C’est un cas qu’ils font en toute sincérité mais, en fin de compte, ce n’est pas un cas qu’ils font sérieusement, car ce qu’ils proposent est si nébuleux qu’ils ne peuvent pas l’imaginer pleinement. « Nous ne fournissons pas de feuille de route pour parvenir à l’abolition des frontières. Nous ne savons pas à quoi ressemblera ce monde, et il n’y a pas de chemin unique pour nous y conduire », écrivent-ils. Le grand geste rhétorique (« abolir les frontières ») détourne l’attention de la nécessité de réfléchir aux questions détaillées et difficiles autour de la souveraineté. Il convient de noter que les migrants sont souvent particulièrement attachés à l’idée de citoyenneté : ils savent ce que cela signifie d’en être dépourvu.
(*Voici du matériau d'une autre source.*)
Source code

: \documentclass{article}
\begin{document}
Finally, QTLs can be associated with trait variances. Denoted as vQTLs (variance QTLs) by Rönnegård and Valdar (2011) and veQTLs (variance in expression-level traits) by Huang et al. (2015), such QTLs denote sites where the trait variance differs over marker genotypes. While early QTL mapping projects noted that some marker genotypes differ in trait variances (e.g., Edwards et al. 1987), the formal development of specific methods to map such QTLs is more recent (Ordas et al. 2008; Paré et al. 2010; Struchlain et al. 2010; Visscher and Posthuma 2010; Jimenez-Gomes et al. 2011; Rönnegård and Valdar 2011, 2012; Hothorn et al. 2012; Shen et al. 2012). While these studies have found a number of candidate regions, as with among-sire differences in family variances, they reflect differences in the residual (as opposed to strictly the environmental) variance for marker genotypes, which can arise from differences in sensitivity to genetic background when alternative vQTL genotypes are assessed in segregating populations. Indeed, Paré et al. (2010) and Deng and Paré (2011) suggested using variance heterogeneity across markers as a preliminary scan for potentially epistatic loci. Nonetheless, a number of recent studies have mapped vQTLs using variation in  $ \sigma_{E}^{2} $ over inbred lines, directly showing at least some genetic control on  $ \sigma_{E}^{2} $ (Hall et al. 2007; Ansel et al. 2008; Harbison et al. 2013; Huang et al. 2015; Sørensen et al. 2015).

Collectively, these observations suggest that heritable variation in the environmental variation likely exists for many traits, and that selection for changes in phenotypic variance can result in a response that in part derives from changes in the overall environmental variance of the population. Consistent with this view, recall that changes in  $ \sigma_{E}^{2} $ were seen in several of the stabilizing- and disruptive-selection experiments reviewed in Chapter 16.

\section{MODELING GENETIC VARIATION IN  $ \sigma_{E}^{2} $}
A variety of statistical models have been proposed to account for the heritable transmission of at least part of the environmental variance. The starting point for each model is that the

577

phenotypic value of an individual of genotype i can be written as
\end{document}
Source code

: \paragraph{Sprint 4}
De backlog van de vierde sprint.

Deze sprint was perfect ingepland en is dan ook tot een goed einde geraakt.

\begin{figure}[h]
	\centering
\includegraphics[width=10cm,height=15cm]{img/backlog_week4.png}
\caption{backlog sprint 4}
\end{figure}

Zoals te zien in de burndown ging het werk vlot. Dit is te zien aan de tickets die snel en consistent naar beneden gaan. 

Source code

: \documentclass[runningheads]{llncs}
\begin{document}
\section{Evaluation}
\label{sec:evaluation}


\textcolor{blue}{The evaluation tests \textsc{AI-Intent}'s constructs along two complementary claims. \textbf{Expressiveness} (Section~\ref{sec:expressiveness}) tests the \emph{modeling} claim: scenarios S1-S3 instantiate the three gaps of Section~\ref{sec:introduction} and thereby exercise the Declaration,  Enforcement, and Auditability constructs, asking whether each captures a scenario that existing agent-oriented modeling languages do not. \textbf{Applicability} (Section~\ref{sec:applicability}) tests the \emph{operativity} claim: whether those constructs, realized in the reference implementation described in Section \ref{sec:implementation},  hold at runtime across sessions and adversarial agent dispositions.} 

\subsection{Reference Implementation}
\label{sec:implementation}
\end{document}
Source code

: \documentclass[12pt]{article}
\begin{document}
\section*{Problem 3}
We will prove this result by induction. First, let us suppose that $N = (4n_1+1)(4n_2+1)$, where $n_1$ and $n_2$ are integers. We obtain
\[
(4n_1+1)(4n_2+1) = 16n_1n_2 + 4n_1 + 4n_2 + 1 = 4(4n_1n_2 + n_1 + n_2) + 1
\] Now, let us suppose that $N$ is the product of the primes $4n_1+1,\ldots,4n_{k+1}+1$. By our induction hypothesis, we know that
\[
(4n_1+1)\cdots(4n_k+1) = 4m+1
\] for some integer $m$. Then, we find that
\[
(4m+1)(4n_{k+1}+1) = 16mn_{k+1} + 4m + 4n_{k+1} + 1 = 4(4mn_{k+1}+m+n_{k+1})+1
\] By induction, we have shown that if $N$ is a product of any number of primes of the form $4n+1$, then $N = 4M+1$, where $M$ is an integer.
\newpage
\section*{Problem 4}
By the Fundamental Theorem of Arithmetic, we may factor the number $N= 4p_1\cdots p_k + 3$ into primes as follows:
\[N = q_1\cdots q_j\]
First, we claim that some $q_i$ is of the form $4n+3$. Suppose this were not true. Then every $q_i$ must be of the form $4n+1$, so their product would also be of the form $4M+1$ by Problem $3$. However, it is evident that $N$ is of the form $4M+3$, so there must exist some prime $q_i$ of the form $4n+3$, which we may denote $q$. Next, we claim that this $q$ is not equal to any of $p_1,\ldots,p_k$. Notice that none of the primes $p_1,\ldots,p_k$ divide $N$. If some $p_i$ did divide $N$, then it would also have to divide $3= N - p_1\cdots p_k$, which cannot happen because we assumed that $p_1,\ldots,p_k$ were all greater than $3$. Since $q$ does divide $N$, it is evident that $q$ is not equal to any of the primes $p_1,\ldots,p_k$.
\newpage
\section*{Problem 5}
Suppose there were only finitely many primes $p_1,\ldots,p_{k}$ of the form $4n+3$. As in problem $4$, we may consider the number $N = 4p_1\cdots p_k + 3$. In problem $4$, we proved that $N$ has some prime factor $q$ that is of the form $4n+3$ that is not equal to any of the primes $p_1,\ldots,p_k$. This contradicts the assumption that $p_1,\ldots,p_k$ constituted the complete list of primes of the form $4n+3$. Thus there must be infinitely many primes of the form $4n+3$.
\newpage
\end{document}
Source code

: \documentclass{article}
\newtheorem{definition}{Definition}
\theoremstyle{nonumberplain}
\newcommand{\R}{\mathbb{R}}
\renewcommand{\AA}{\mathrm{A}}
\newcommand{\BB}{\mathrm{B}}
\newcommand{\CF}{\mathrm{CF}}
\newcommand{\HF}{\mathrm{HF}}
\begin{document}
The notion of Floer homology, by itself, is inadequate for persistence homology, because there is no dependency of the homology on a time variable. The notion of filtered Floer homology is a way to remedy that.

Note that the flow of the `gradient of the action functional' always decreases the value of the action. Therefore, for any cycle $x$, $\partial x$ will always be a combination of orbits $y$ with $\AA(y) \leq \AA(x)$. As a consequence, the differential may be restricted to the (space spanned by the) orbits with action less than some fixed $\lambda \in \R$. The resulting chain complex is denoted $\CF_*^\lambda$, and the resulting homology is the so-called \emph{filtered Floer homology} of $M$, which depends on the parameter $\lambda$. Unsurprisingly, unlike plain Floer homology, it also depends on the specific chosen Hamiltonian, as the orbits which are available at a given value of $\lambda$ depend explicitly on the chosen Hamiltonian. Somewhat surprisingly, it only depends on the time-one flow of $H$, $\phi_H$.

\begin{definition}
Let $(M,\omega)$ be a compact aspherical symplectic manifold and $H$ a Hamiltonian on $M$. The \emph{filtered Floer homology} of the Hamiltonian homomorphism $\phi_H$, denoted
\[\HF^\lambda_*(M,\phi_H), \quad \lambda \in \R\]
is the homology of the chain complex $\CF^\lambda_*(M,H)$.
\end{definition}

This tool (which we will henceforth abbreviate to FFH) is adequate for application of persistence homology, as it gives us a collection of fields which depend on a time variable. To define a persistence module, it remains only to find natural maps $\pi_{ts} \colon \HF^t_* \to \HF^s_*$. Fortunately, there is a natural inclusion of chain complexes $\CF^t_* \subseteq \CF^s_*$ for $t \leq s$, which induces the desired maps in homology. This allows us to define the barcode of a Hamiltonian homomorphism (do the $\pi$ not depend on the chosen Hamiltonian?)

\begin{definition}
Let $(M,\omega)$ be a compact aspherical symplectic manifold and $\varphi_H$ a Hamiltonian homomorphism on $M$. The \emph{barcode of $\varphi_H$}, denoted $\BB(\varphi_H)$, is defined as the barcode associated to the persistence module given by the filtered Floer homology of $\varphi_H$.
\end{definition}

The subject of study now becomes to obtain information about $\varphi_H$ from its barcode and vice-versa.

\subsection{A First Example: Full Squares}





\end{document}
L’idée insidieuse selon laquelle le simple fait d’avoir des frontières constitue une forme de préjudice a coûté cher à la gauche, en particulier, depuis le début de ce siècle, et a contraint de nombreux libéraux à adopter des positions intenables. On peut également constater l’échec de l’inclusion en tant que valeur principale dans la réponse confuse aux réformes du bien-être proposées par le gouvernement. Si elles sont mises en œuvre comme prévu, il semble certain qu’elles seront à la fois chaotiques et cruelles ; mais un engagement envers le principe d’inclusion signifie que, plutôt que de critiquer l’exécution, certains à gauche ont lancé une attaque contre la très possibilité que quiconque actuellement défini comme handicapé ne puisse pas appartenir correctement à cette catégorie. Le surdiagnostic est considéré comme un outil de droite plutôt que comme un préjudice potentiellement grave pour les individus.

C’est une manière insensée d’argumenter, et vouée à l’échec. Aucune classe ne peut être défendue si elle ne peut pas être définie. Pour faire valoir que les personnes handicapées méritent un soutien de l’État (un argument avec lequel la majorité du pays serait d’accord), il est nécessaire d’accepter qu’il existe un groupe de personnes qui sont handicapées — et de pouvoir les distinguer des personnes qui ne le sont pas. L’inclusion peut sembler un acte de bonté, mais le refus d’exercer un jugement est en réalité de la lâcheté.

Il existe de nombreuses façons de définir un groupe, et il y a des formes d’exclusion qui sont contraires à l’éthique — si elles n’existaient pas, l’accusation d’« exclusion » n’aurait aucun poids. Exclure quelqu’un de la citoyenneté en raison de sa race ou de sa religion est mal. Nier qu’une personne est une femme parce qu’elle ne correspond pas à des critères de féminité est mal. Mal diagnostiquer quelqu’un est mal. L’erreur que la gauche a commise, cependant, est de supposer que l’une de ces frontières, limites et définitions est en soi mauvaise. Au contraire, elles prouvent qu’elles ont de l’importance. Tout le monde ne peut pas être le bienvenu dans chaque groupe. Sans exclusion, il n’y a pas de groupe.


Sarah Ditum is a columnist, critic and feature writer.